Synergistic coupling of NiS1.03 nanoparticle with S-doped reduced graphene oxide for enhanced lithium and sodium storage

Abstract The interest on developing nickel sulfide based dual-role anode materials for both lithium-ion battery (LIBs) and sodium-ion battery (SIBs) has aroused broad attention. However, increasing their lithium and sodium storage performances necessitates smart structure design and fabrication. Herein, we demonstrate a facile strategy for the rational combination of NiS1.03 nanoparticles with sulfur doped reduced graphene oxide (NiS1.03/S-rGO), with the designed structure of ultrafine NiS1.03 nanoparticles uniformly anchored on or even wrapped in S-rGO. The systematic electrochemical studies demonstrate that the NiS1.03/S-rGO exhibits high reversible capacities of 996.1 mAh g−1 after 100 cycles at 0.1 A g−1 and 337.8 mAh g−1 up to 2000 cycles at 4 A g−1 as an anode material for LIBs. As for SIBs, the NiS1.03/S-rGO also displays high reversible capacities of 345.6 mAh g−1 at 0.1 A g−1 after 100 cycles and 242.1 mAh g−1 at 0.5 A g−1 after 200 cycles.

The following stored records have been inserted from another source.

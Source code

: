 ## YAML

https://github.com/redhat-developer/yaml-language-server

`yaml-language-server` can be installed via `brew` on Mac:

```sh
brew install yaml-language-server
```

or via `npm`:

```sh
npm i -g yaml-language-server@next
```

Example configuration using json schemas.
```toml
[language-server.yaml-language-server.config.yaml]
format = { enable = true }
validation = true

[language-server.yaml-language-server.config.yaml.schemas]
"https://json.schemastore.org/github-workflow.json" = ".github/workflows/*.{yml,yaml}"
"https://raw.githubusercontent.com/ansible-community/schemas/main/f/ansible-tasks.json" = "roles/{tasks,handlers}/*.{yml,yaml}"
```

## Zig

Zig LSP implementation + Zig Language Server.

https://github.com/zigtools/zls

Additionally, detailed structure analysis illustrates that the superior electrochemical performances mainly originate from the robust composite architecture where the NiS1.03 nanoparticles and S-rGO are tightly bridged via the doped sulfur atoms at the hetero-interface through a synergistic coupling effect, simultaneously guaranteeing the electrode integrity and fast diffusion kinetics. More importantly, the combination approach and mechanism understanding at the molecular level presented in this study show good promise on transition oxides/sulfides for high-performance alkali metal ion battery.